Locate the bucket (row number) corresponding to the hash.
Read the row and verify that name equals '张三'.
2. Common Index Types (Application Layer)
Primary Key Index : Unique, usually the table's ID; a table can have only one primary key.
Unique Index : Enforces uniqueness; a table may have multiple unique indexes.
Single‑Column Index : Index on a single field.
create table User(
`name` varchar(50) not null,
`uid` int(4) not null,
`gender` int(2) not null,
key(`name`)
);Composite (Multi‑Column) Index : Index on two or more columns; must obey the leftmost‑prefix rule.
create table User(
`name` varchar(50) not null,
`uid` int(4) not null,
`gender` int(2) not null,
key(`name`,`uid`)
);3. Clustered vs. Non‑Clustered Indexes
A clustered index stores the row data together with the index key in the leaf nodes of a B+Tree. In InnoDB the primary key is the clustered index; if no primary key exists, the engine chooses a unique non‑null index or creates a hidden one.
create table test(
col1 int not null,
col2 int not null,
primary key(col1),
key(col2)
);In the example, col1 forms the clustered index, while col2 creates a secondary (non‑clustered) index.
In a non‑clustered index, leaf nodes store only the indexed column(s) and a pointer (the primary key) to the clustered index row.
Query example: select * from test where col2=93; requires two lookups—first the secondary index to find the primary key, then the clustered index to retrieve the full row.
4. Covering Index
A covering index contains all columns required by a query, eliminating the need to read the table data.
create table User(
`name` varchar(50) not null,
`uid` int(4) not null,
`gender` int(2) not null,
key(`uid`,`name`)
);Query:
select name,uid from User where name in ('a','b') and uid >= 98 and uid <= 100;Because the query accesses only name and uid, the composite index (uid, name) can satisfy the request directly from the index tree, avoiding a table lookup.
Benefits: eliminates the extra lookup on the primary (clustered) index and reduces I/O, greatly improving read performance.
5. Best Index Usage Strategies
Index columns must be independent; they cannot be part of expressions or functions (e.g., col1 + 1 = 100 or ABS(col1) = 100 are invalid).
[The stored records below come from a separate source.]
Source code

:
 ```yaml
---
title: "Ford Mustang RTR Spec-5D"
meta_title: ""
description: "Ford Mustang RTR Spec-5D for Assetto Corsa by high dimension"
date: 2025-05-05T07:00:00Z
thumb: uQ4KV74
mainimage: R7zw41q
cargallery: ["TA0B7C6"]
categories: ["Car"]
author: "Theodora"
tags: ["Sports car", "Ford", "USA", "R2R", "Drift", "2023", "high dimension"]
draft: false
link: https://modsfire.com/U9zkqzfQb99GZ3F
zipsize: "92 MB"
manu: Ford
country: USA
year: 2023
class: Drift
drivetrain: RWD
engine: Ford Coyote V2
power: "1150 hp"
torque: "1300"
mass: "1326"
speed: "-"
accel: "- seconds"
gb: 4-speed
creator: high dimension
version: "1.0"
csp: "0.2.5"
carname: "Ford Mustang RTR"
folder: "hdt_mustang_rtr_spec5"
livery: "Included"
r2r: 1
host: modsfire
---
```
Observe the leftmost‑prefix rule: for a composite index (col1, col2), queries that filter on col2 alone cannot use the index.
Index values should not be NULL; a single NULL in a column renders the index ineffective.
Prefer clustered and covering indexes whenever possible, as they store the needed data in the index leaf nodes and avoid costly table lookups.
Use short (prefix) indexes for long string columns to save space while still providing selective filtering.